■ What the task requires
Pictures are not repeated. Every line from the beginning of the entries through the one with "then click **Next**.</span></span>" is restated exactly.

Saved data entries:
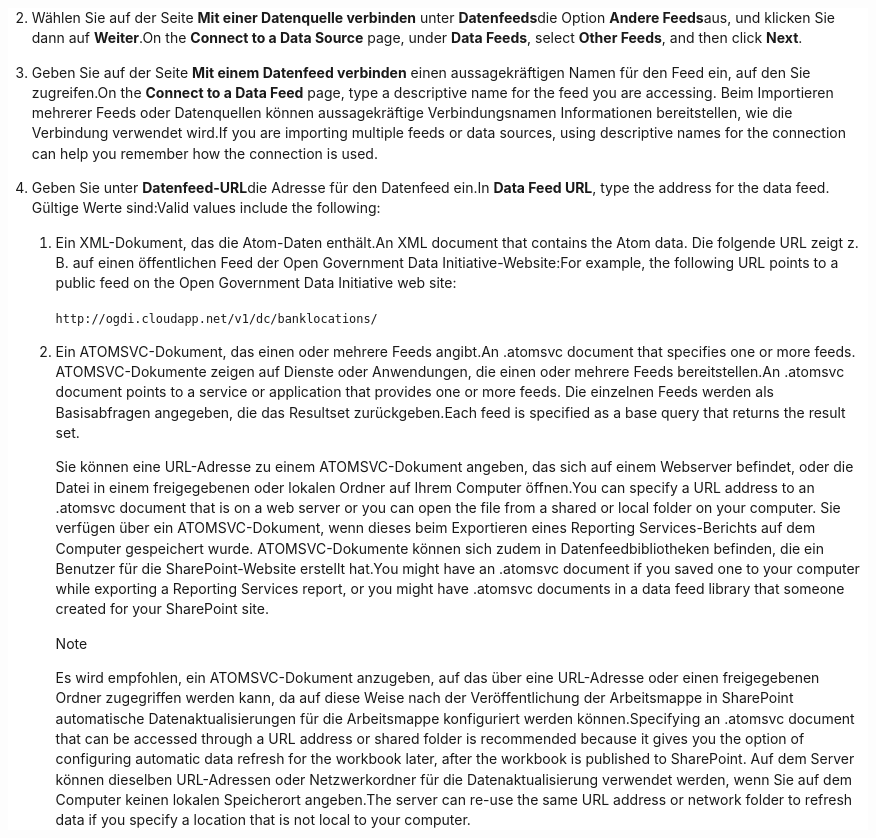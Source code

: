 2.  <span data-ttu-id="86889-152">Wählen Sie auf der Seite **Mit einer Datenquelle verbinden** unter **Datenfeeds**die Option **Andere Feeds**aus, und klicken Sie dann auf **Weiter**.</span><span class="sxs-lookup"><span data-stu-id="86889-152">On the **Connect to a Data Source** page, under **Data Feeds**, select **Other Feeds**, and then click **Next**.</span></span>  
  
3.  <span data-ttu-id="86889-153">Geben Sie auf der Seite **Mit einem Datenfeed verbinden** einen aussagekräftigen Namen für den Feed ein, auf den Sie zugreifen.</span><span class="sxs-lookup"><span data-stu-id="86889-153">On the **Connect to a Data Feed** page, type a descriptive name for the feed you are accessing.</span></span> <span data-ttu-id="86889-154">Beim Importieren mehrerer Feeds oder Datenquellen können aussagekräftige Verbindungsnamen Informationen bereitstellen, wie die Verbindung verwendet wird.</span><span class="sxs-lookup"><span data-stu-id="86889-154">If you are importing multiple feeds or data sources, using descriptive names for the connection can help you remember how the connection is used.</span></span>  
  
4.  <span data-ttu-id="86889-155">Geben Sie unter **Datenfeed-URL**die Adresse für den Datenfeed ein.</span><span class="sxs-lookup"><span data-stu-id="86889-155">In **Data Feed URL**, type the address for the data feed.</span></span> <span data-ttu-id="86889-156">Gültige Werte sind:</span><span class="sxs-lookup"><span data-stu-id="86889-156">Valid values include the following:</span></span>  
  
    1.  <span data-ttu-id="86889-157">Ein XML-Dokument, das die Atom-Daten enthält.</span><span class="sxs-lookup"><span data-stu-id="86889-157">An XML document that contains the Atom data.</span></span> <span data-ttu-id="86889-158">Die folgende URL zeigt z. B. auf einen öffentlichen Feed der Open Government Data Initiative-Website:</span><span class="sxs-lookup"><span data-stu-id="86889-158">For example, the following URL points to a public feed on the Open Government Data Initiative web site:</span></span>  
  
        ```  
        http://ogdi.cloudapp.net/v1/dc/banklocations/  
        ```  
  
    2.  <span data-ttu-id="86889-159">Ein ATOMSVC-Dokument, das einen oder mehrere Feeds angibt.</span><span class="sxs-lookup"><span data-stu-id="86889-159">An .atomsvc document that specifies one or more feeds.</span></span> <span data-ttu-id="86889-160">ATOMSVC-Dokumente zeigen auf Dienste oder Anwendungen, die einen oder mehrere Feeds bereitstellen.</span><span class="sxs-lookup"><span data-stu-id="86889-160">An .atomsvc document points to a service or application that provides one or more feeds.</span></span> <span data-ttu-id="86889-161">Die einzelnen Feeds werden als Basisabfragen angegeben, die das Resultset zurückgeben.</span><span class="sxs-lookup"><span data-stu-id="86889-161">Each feed is specified as a base query that returns the result set.</span></span>  
  
         <span data-ttu-id="86889-162">Sie können eine URL-Adresse zu einem ATOMSVC-Dokument angeben, das sich auf einem Webserver befindet, oder die Datei in einem freigegebenen oder lokalen Ordner auf Ihrem Computer öffnen.</span><span class="sxs-lookup"><span data-stu-id="86889-162">You can specify a URL address to an .atomsvc document that is on a web server or you can open the file from a shared or local folder on your computer.</span></span> <span data-ttu-id="86889-163">Sie verfügen über ein ATOMSVC-Dokument, wenn dieses beim Exportieren eines Reporting Services-Berichts auf dem Computer gespeichert wurde. ATOMSVC-Dokumente können sich zudem in Datenfeedbibliotheken befinden, die ein Benutzer für die SharePoint-Website erstellt hat.</span><span class="sxs-lookup"><span data-stu-id="86889-163">You might have an .atomsvc document if you saved one to your computer while exporting a Reporting Services report, or you might have .atomsvc documents in a data feed library that someone created for your SharePoint site.</span></span>  
  
        > [!NOTE]  
        >  <span data-ttu-id="86889-164">Es wird empfohlen, ein ATOMSVC-Dokument anzugeben, auf das über eine URL-Adresse oder einen freigegebenen Ordner zugegriffen werden kann, da auf diese Weise nach der Veröffentlichung der Arbeitsmappe in SharePoint automatische Datenaktualisierungen für die Arbeitsmappe konfiguriert werden können.</span><span class="sxs-lookup"><span data-stu-id="86889-164">Specifying an .atomsvc document that can be accessed through a URL address or shared folder is recommended because it gives you the option of configuring automatic data refresh for the workbook later, after the workbook is published to SharePoint.</span></span> <span data-ttu-id="86889-165">Auf dem Server können dieselben URL-Adressen oder Netzwerkordner für die Datenaktualisierung verwendet werden, wenn Sie auf dem Computer keinen lokalen Speicherort angeben.</span><span class="sxs-lookup"><span data-stu-id="86889-165">The server can re-use the same URL address or network folder to refresh data if you specify a location that is not local to your computer.</span></span>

■ Your solution
Source code

: 2.  <span data-ttu-id="86889-152">Wählen Sie auf der Seite **Mit einer Datenquelle verbinden** unter **Datenfeeds**die Option **Andere Feeds**aus, und klicken Sie dann auf **Weiter**.</span><span class="sxs-lookup"><span data-stu-id="86889-152">On the **Connect to a Data Source** page, under **Data Feeds**, select **Other Feeds**, and then click **Next**.</span></span>  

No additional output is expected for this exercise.